Closed hardx-011 closed 2 years ago

hardx-011 commented 2 years ago

Hi, thanks for your excellent work!

According to your paper and code, I wonder if the bandwidth in the code is calculated according to the map function in the paper? (In the evaluate code, 'MeanShift(bandwidth=10)') And how to get object's compactness r80%? Is there any code to compute?

Look forward to your reply!

lvwj19 commented 2 years ago

Thanks for your attention! In the paper, we use the mapping function to demonstrate the correlation between the compactness of the predicted centroid cluster and the optimal bandwidth. The compactness of the predicted centroid cluster is also related to the training performance of the network. Generally, the better network model predicts the centroid clusters with better compactness.
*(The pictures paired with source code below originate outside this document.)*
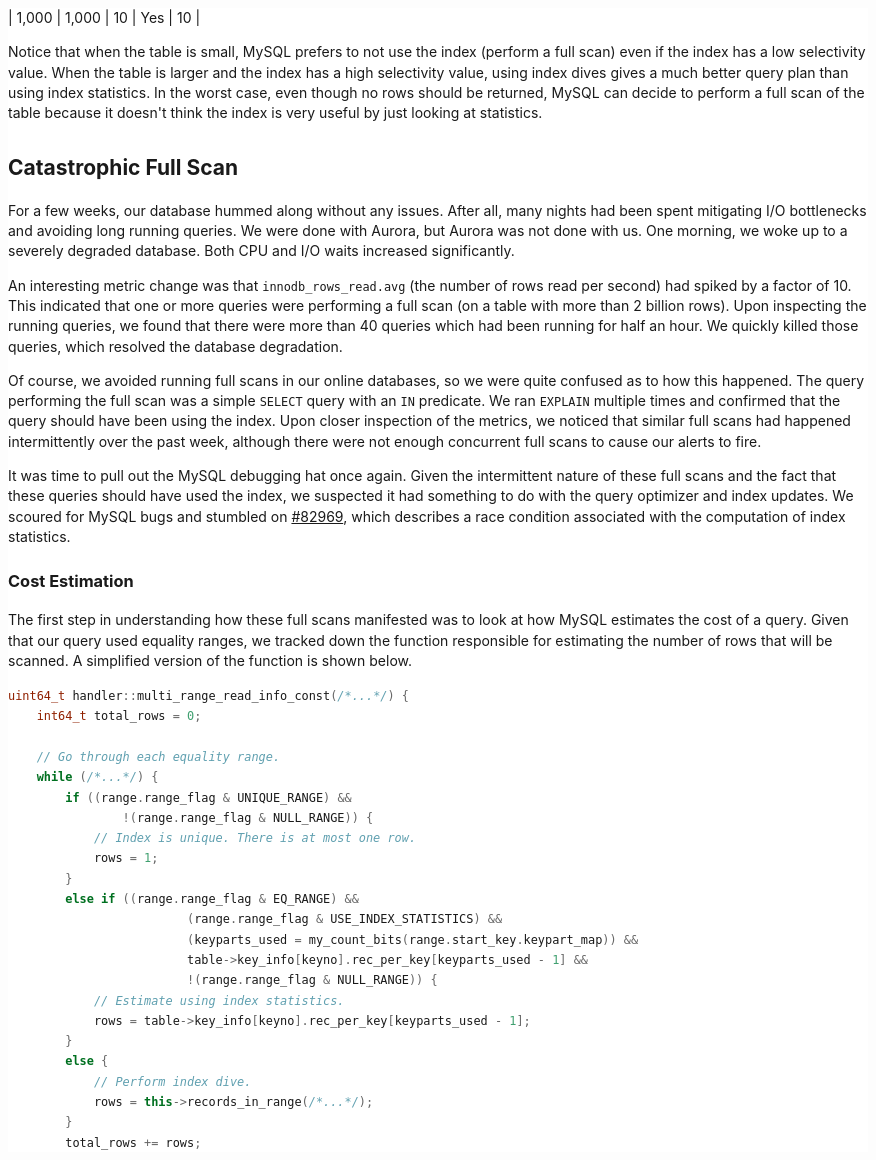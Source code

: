|    1,000   |       1,000       |        10       |     Yes    |      10      |

Notice that when the table is small, MySQL prefers to not use the index (perform a full scan) even if the index has a low selectivity value. When the table is larger and the index has a high selectivity value, using index dives gives a much better query plan than using index statistics. In the worst case, even though no rows should be returned, MySQL can decide to perform a full scan of the table because it doesn't think the index is very useful by just looking at statistics. 

## Catastrophic Full Scan

For a few weeks, our database hummed along without any issues. After all, many nights had been spent mitigating I/O bottlenecks and avoiding long running queries. We were done with Aurora, but Aurora was not done with us. One morning, we woke up to a severely degraded database. Both CPU and I/O waits increased significantly.

An interesting metric change was that `innodb_rows_read.avg` (the number of rows read per second) had spiked by a factor of 10. This indicated that one or more queries were performing a full scan (on a table with more than 2 billion rows). Upon inspecting the running queries, we found that there were more than 40 queries which had been running for half an hour. We quickly killed those queries, which resolved the database degradation.

Of course, we avoided running full scans in our online databases, so we were quite confused as to how this happened. The query performing the full scan was a simple `SELECT` query with an `IN` predicate. We ran `EXPLAIN` multiple times and confirmed that the query should have been using the index. Upon closer inspection of the metrics, we noticed that similar full scans had happened intermittently over the past week, although there were not enough concurrent full scans to cause our alerts to fire.

It was time to pull out the MySQL debugging hat once again. Given the intermittent nature of these full scans and the fact that these queries should have used the index, we suspected it had something to do with the query optimizer and index updates. We scoured for MySQL bugs and stumbled on [#82969](https://bugs.mysql.com/bug.php?id=82969), which describes a race condition associated with the computation of index statistics.

### Cost Estimation

The first step in understanding how these full scans manifested was to look at how MySQL estimates the cost of a query. Given that our query used equality ranges, we tracked down the function responsible for estimating the number of rows that will be scanned. A simplified version of the function is shown below.

```cpp
uint64_t handler::multi_range_read_info_const(/*...*/) {
	int64_t total_rows = 0;
	
	// Go through each equality range.
	while (/*...*/) {
		if ((range.range_flag & UNIQUE_RANGE) && 
				!(range.range_flag & NULL_RANGE)) {
			// Index is unique. There is at most one row.
			rows = 1;
		}
		else if ((range.range_flag & EQ_RANGE) &&
						 (range.range_flag & USE_INDEX_STATISTICS) &&
						 (keyparts_used = my_count_bits(range.start_key.keypart_map)) &&
						 table->key_info[keyno].rec_per_key[keyparts_used - 1] &&
						 !(range.range_flag & NULL_RANGE)) {
			// Estimate using index statistics.
			rows = table->key_info[keyno].rec_per_key[keyparts_used - 1];
		}
		else {
			// Perform index dive.
			rows = this->records_in_range(/*...*/);
		}
		total_rows += rows;
```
As for the calculation of compactness, our method is to find the predicted centroid cluster belonging to an individual according to the point-wise individual label, then calculate the center point, and take the distance of the 80% closest point to the center point (r80%) as the compactness measurement of the predicted centroid cluster, i,e., the larger r80% means the smaller compactness. The above process is easy for numpy to calculate and analyze.

In the actual application process, we recommend using the visualization performance to select the appropriate bandwidth for a quick application test. For example, in the evaluate code, 'MeanShift(bandwidth=10)' was set by the the visualization performance, which was basically suitable for our trained model. For AP evaluation and comparison, it is recommended to use the mapping function for optimal bandwidth selection. At the same time, the highest AP has a trade-off between precision and recall, so the corresponding optimal bandwidth may not suitable for some actual applications which may have a preference for precision or recall.

hardx-011 commented 2 years ago

I see! Thanks for your detailed reply!!